Write early and write often. Your finished product might be a few years away, but you can start getting in the habit of writing now. Writing early will help you to develop and maintain your writing skills for when the time comes to write a full-fledged paper. By writing often you will accumulate content that you can reuse when you need to write abstracts, papers or proposals.

Managing your work/life balance

The challenges of postgraduate study may cause some worry and stress at times – as you’re getting to grips with a new way of studying.

Make sure you take a break. A PhD can become all consuming. Try and find a way of working that gives you structure and time off. Some people find it useful to treat a PhD as a 9-5 job ( or at least try and work towards that model). Whatever works for you, breaks and socialising will help keep you motivated and refreshed and keep you from feeling isolated.

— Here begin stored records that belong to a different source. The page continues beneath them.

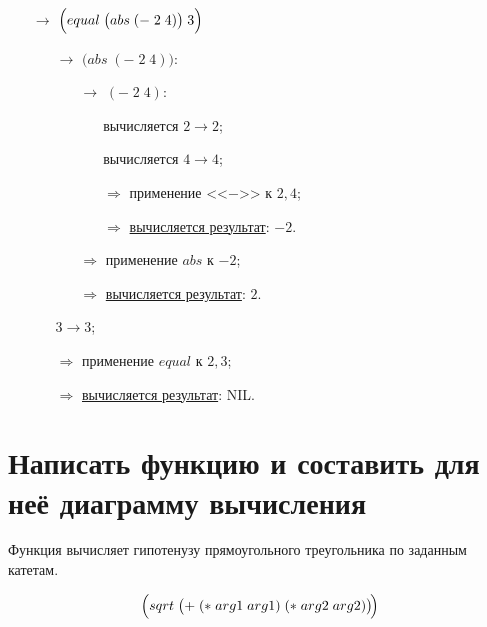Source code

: \begin{itemize}
	\item[$\longrightarrow$] $\Bigl(equal\; \bigl(abs\; (-\; 2\; 4)\bigr)\; 3\Bigr)$
	\begin{itemize}
		\item[$\longrightarrow$] $\bigl(abs\; (-\; 2\; 4)\bigr)$:
		\begin{itemize}
			\item[$\longrightarrow$] $(-\; 2\; 4)$:
			\begin{itemize}
				\item[\textbullet] вычисляется $2 \to 2$;
				\item[\textbullet] вычисляется $4 \to 4$;
				\item[$\Longrightarrow$] применение <<$-$>> к $2, 4$;
				\item[$\Longrightarrow$] \underline{вычисляется результат}: $-2$.
			\end{itemize}
			\item[$\Longrightarrow$] применение $abs$ к $-2$;
			\item[$\Longrightarrow$] \underline{вычисляется результат}: $2$.
		\end{itemize}
		\item[\textbullet] $3 \to 3$;
		\item[$\Longrightarrow$] применение $equal$ к $2, 3$;
		\item[$\Longrightarrow$] \underline{вычисляется результат}: NIL.
	\end{itemize}
\end{itemize}



\section{Написать функцию и составить для неё диаграмму вычисления}

\problem Функция вычисляет гипотенузу прямоугольного треугольника по заданным катетам.
\vfill

\vfill

\[
	\Bigl(sqrt\; \bigl(+\; (*\; arg1\; arg1)\; (*\; arg2\; arg2)\bigr)\!\Bigr)
\]
\vfill

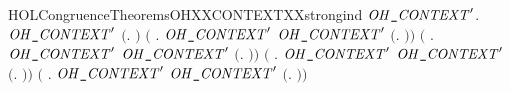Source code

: \newcommand{\HOLCongruenceTheoremsOHXXCONTEXTXXrules}{\UseVerbatim{HOLCongruenceTheoremsOHXXCONTEXTXXrules}}
\begin{SaveVerbatim}{HOLCongruenceTheoremsOHXXCONTEXTXXstrongind}
\HOLTokenTurnstile{} \HOLSymConst{\HOLTokenForall{}}\ensuremath{\HOLBoundVar{OH\HOLTokenUnderscore{}CONTEXT}\sp{\prime}}.
       \ensuremath{\HOLBoundVar{OH\HOLTokenUnderscore{}CONTEXT}\sp{\prime}} \ensuremath{(}\HOLTokenLambda{}. \ensuremath{)} \HOLSymConst{\HOLTokenConj{}}
       \ensuremath{(}\HOLSymConst{\HOLTokenForall{}} .
              \HOLSymConst{\HOLTokenConj{}} \ensuremath{\HOLBoundVar{OH\HOLTokenUnderscore{}CONTEXT}\sp{\prime}}  \HOLSymConst{\HOLTokenImp{}}
            \ensuremath{\HOLBoundVar{OH\HOLTokenUnderscore{}CONTEXT}\sp{\prime}} \ensuremath{(}\HOLTokenLambda{}. \HOLSymConst{\ensuremath{\ldotp}} \ensuremath{)}\ensuremath{)} \HOLSymConst{\HOLTokenConj{}}
       \ensuremath{(}\HOLSymConst{\HOLTokenForall{}} .
              \HOLSymConst{\HOLTokenConj{}} \ensuremath{\HOLBoundVar{OH\HOLTokenUnderscore{}CONTEXT}\sp{\prime}}  \HOLSymConst{\HOLTokenImp{}}
            \ensuremath{\HOLBoundVar{OH\HOLTokenUnderscore{}CONTEXT}\sp{\prime}} \ensuremath{(}\HOLTokenLambda{}.   \HOLSymConst{\ensuremath{+}} \ensuremath{)}\ensuremath{)} \HOLSymConst{\HOLTokenConj{}}
       \ensuremath{(}\HOLSymConst{\HOLTokenForall{}} .
              \HOLSymConst{\HOLTokenConj{}} \ensuremath{\HOLBoundVar{OH\HOLTokenUnderscore{}CONTEXT}\sp{\prime}}  \HOLSymConst{\HOLTokenImp{}}
            \ensuremath{\HOLBoundVar{OH\HOLTokenUnderscore{}CONTEXT}\sp{\prime}} \ensuremath{(}\HOLTokenLambda{}.  \HOLSymConst{\ensuremath{+}}  \ensuremath{)}\ensuremath{)} \HOLSymConst{\HOLTokenConj{}}
       \ensuremath{(}\HOLSymConst{\HOLTokenForall{}} .
              \HOLSymConst{\HOLTokenConj{}} \ensuremath{\HOLBoundVar{OH\HOLTokenUnderscore{}CONTEXT}\sp{\prime}}  \HOLSymConst{\HOLTokenImp{}}
            \ensuremath{\HOLBoundVar{OH\HOLTokenUnderscore{}CONTEXT}\sp{\prime}} \ensuremath{(}\HOLTokenLambda{}.   \HOLSymConst{\ensuremath{\mid}} \ensuremath{)}\ensuremath{)} \HOLSymConst{\HOLTokenConj{}}

\end{SaveVerbatim}
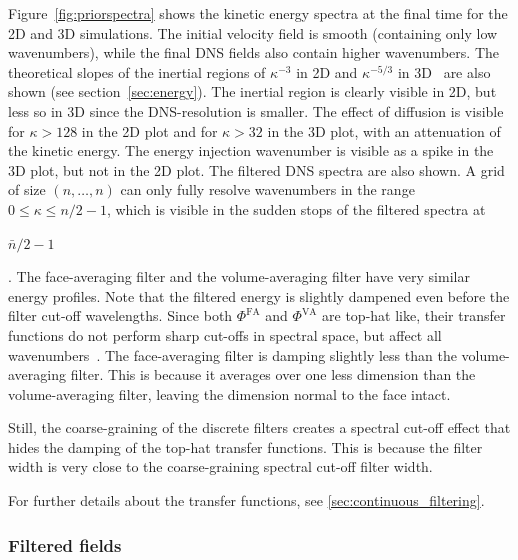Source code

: \documentclass[preprint]{elsarticle}
\newcommand{\R}[1]{}
\newcommand{\revtwo}[1]{#1}
\newcommand{\revboth}[1]{#1}
\begin{document}
Figure~\ref{fig:priorspectra} shows the kinetic energy spectra at the final time
for the 2D and 3D simulations. The initial velocity field is smooth (containing
only low wavenumbers), while the final DNS fields also contain higher
wavenumbers. The theoretical slopes of the inertial regions of $\kappa^{-3}$ in 2D
and $\kappa^{-5/3}$ in 3D~\cite{Pope2000} are also shown
(see section~\ref{sec:energy}). The inertial region is clearly visible in 2D,
but less so in 3D since the DNS-resolution is smaller.
The effect of diffusion is visible for
$\kappa > 128$ in the 2D plot and for $\kappa > 32$ in the 3D plot, with an
attenuation of the kinetic energy.
\revboth{The energy injection wavenumber is visible as a spike in the 3D plot,
but not in the 2D plot.}
The filtered DNS spectra are also shown. A grid of size $(n, \dots, n)$
can only fully resolve wavenumbers in the range $0 \leq \kappa \leq n / 2 - 1$,
which is visible in the sudden stops of the filtered spectra at
\revboth{
    $\bar{n} / 2 - 1$
    
}.
The face-averaging filter and the volume-averaging filter have very similar
energy profiles. Note that the filtered energy is slightly dampened even before
the filter cut-off wavelengths. Since both $\Phi^\text{FA}$ and $\Phi^\text{VA}$
are top-hat like, their transfer functions do not perform sharp cut-offs in
spectral space, but affect all wavenumbers~\cite{Pope2000,Berselli2006}.
The face-averaging filter is damping slightly less than the volume-averaging
filter. This is because it averages over one less dimension than the
volume-averaging filter, leaving the dimension normal to the face intact.
\revboth{}
Still, the coarse-graining of the discrete filters creates a spectral
cut-off effect that hides the damping of the top-hat transfer functions. This is
because the filter width is very close to the coarse-graining spectral cut-off
filter width.
\revtwo{
    \R{transferfunctions}
    For further details about the transfer functions,
    see \ref{sec:continuous_filtering}.
}

\subsubsection{Filtered fields}
\end{document}
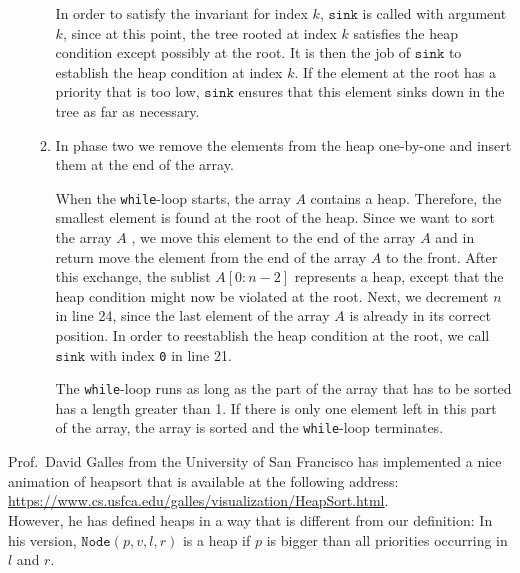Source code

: \begin{enumerate}
\begin{enumerate}
            In order to satisfy the invariant for index ${k}$, $\texttt{sink}$ is called with
            argument ${k}$,  since at this point, the tree rooted at index ${k}$ satisfies
            the heap condition except possibly at the root.  It is then the job of $\texttt{sink}$ to
            establish the heap condition at index ${k}$.  If the element at the root has a
            priority that is too low, $\texttt{sink}$ ensures that this element sinks down in the tree
            as far as necessary.
      \item In phase two we remove the elements from the heap one-by-one and insert them at the end of
            the array.

            When the \texttt{while}-loop starts, the array ${A}$ contains a heap.  Therefore,
            the smallest element is found at the root of the heap.  Since we want to sort the
            array ${A}$ , we move this element to the end of the array ${A}$ and in
            return move the element from the end of the array ${A}$ to the front.
            After this exchange, the sublist $A[0:n-2]$ represents a heap, except that the
            heap condition might now be violated at the root.  Next, we decrement ${n}$ in line 24, since the
            last element of the array ${A}$ is already in its correct position.  
            In order to reestablish the heap condition at the root, we call $\texttt{sink}$ with index
            \texttt{0} in line 21.

            The \texttt{while}-loop runs as long as the part of the array that has to be sorted has
            a length greater than 1.  If there is only one element left in this part of the array, the array is
            sorted and the \texttt{while}-loop terminates.
      \end{enumerate}
\end{enumerate}
Prof.~David Galles from the University of San Francisco has implemented a nice animation of heapsort that is
available at the following address:
\\[0.2cm]
\hspace*{1.3cm}
\href{https://www.cs.usfca.edu/~galles/visualization/HeapSort.html}{https://www.cs.usfca.edu/galles/visualization/HeapSort.html}.
\\[0.2cm] 
However, he has defined heaps in a way that is different from our definition:  In his version,
$\texttt{Node}(p, v, l, r)$ is a heap if $p$ is bigger than all priorities occurring in $l$ and $r$.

Make sure you eat well and if it’s your thing exercise regularly (and if it isn’t – why not try, even a brisk walk can really help). Sporticipate is the University’s free sporting activities – take a look and see how you can get involved.

Academic conventions

If you’re new to the University, it’s important to make sure you know about the plagiarism rules  at the University of Manchester as they could be very different to at your previous institution. Before writing your first essay, familiarise yourself with the correct referencing system so when you begin reading you record all your information correctly. If you are doing a PhD this is vital you will be researching your topic for at least three years, and the last thing you want is to be accused of plagiarising by accident. One of the main reasons students get penalised for plagiarising is that they don’t know the rules and commit it by accident, so it is important to make sure you know the rules, as not knowing the rules is not an excuse.

Even as a postgraduate it’s worth a look at the learning essentials  guides to referencing and plagiarism.


University Graduate development resources

STEPS blog: Research students sharing their experiences of undertaking their PhD at Manchester – why not get involved.

Following blogs such as Thesis Whisperer and  PhD life can help boost your motivation and reassure you that you’re not alone.

Finally, University student support services are here for you too. If things seem a little daunting take a break and if necessary seek advice and guidance from your School student support team or see the student support website for other sources of support.